Stonewall

“I moti di Stonewall, furono una serie di violenti scontri fra gruppi di omosessuali e la polizia a New York. La prima notte degli scontri fu quella di venerdì 27 giugno 1969 poco dopo l'1:20 di notte, quando la polizia irruppe nel bar chiamato "Stonewall Inn", un bar gay in Christopher Street nel Greenwich Village.” (Fonte Wikipedia).

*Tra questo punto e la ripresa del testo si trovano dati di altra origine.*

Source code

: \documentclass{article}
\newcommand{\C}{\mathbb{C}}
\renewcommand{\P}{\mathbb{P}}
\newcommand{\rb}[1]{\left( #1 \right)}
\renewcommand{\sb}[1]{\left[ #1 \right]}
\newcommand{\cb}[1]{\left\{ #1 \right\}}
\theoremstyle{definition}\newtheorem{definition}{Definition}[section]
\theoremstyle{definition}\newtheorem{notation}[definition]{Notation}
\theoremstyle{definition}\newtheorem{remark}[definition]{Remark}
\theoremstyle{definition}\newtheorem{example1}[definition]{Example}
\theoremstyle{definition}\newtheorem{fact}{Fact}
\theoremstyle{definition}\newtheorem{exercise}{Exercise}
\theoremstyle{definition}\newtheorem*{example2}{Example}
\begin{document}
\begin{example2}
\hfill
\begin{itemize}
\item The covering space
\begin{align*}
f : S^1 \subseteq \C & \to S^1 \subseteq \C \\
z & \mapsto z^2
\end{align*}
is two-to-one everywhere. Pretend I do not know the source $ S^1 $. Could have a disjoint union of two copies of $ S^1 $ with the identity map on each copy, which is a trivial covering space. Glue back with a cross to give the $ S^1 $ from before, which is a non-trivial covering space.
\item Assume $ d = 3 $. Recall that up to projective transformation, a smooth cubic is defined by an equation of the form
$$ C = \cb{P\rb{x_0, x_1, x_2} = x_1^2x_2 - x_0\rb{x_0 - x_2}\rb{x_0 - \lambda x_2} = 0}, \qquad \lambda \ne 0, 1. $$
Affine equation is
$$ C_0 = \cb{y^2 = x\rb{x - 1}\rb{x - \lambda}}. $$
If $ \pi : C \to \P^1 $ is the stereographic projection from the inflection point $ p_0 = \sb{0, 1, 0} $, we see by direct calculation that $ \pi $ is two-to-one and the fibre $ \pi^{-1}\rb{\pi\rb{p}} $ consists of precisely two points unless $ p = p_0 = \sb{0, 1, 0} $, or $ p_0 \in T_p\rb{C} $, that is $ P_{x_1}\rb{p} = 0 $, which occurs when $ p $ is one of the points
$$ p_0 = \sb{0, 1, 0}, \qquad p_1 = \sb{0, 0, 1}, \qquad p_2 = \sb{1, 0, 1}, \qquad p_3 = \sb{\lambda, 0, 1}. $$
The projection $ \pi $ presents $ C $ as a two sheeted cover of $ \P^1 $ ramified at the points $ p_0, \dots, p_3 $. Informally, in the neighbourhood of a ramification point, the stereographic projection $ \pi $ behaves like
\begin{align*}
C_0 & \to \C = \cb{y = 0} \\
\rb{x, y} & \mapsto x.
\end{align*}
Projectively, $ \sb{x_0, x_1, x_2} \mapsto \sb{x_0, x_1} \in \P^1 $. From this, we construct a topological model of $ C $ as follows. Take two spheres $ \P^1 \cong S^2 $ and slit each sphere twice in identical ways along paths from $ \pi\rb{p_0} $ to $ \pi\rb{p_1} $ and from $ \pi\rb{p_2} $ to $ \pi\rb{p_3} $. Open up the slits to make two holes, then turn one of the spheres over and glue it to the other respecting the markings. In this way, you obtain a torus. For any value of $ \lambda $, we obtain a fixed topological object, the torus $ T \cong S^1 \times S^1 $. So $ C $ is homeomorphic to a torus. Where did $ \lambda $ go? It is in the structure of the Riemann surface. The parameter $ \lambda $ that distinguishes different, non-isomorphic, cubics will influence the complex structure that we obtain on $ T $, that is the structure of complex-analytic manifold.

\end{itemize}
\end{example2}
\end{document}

Dalla lettura della definizione di cui sopra, ci saremmo aspettati un film “impegnato”, che trattasse le ragioni socio- politiche che portarono a quei giorni di rivolta, punto di partenza dal quale il movimento di liberazione gay americano portò a compimento un processo di emancipazione e di ottenimento della parità dei diritti civili e di uguaglianza di trattamento. Purtroppo, il taglio dato da Emmerich all’opera è di tutt’altro spessore. Sullo sfondo delle battaglie delle comunità gay, mette in scena la classica storia del ragazzo della provincia americana, costretto ad abbandonare la comunità e la famiglia di origine perché scoperto in una relazione omosessuale. E così lo vediamo arrivare a New York, in un bel giorno di primavera, e ritrovarsi assorbito dalla variopinta comunità gay – tutti coloratissimi prostituti – con i quali condivide mattine e pomeriggi ed una squallida camera d’albergo nella quale dormono ammucchiati in allegra promiscuità.

Al di là della vetusta fenomenologia dei gay colorati e starnazzanti – provocatori e sboccati – di cui avremmo fatto decisamente a meno (ma è possibile che vadano sempre descritti come soubrette di un teatro di avanspettacolo di terz’ordine ?), il film ondeggia tra melò e cronaca degli eventi, miscelando elementi reali ad altri frutto dell’immaginazione ed il risultato è un pastrocchio dove il conflitto tra impegno e sentimento, che dovrebbe (potrebbe?) essere il fulcro del film rimane senza sviluppi, accennato tra una rissa di bar, intellettuali dediti al tradimento, oscuri ed inquietanti personaggi, mostri in tacco a spillo da far rabbrividire anche il più smaliziato tra gli spettatori. E a complicare la vicenda ci sono ruffiani in odor di conversione, poliziotti corrotti e poliziotti che scambiano il dovere per una guerra santa. Anche la narrazione non convince. In alcuni momenti si perde il filo della consequenzialità dei fatti e proprio quello che avrebbe dovuto essere l’attimo topico dell’opera (ossia lo scatenarsi della rivolta contro gli agenti che presidiavano lo Stonewall Bar) arriva improvviso senza una tensione narrativa che avrebbe dovuto accompagnare l’evento.

Insomma Roland Emmerich, narratore dei grandi eventi catastrofici (“The Day After Tomorrow”, ”2012”), di fronte ad un grande evento politico e storico, non si eleva da uno scontato melodramma, lasciandoci, francamente, fortemente perplessi.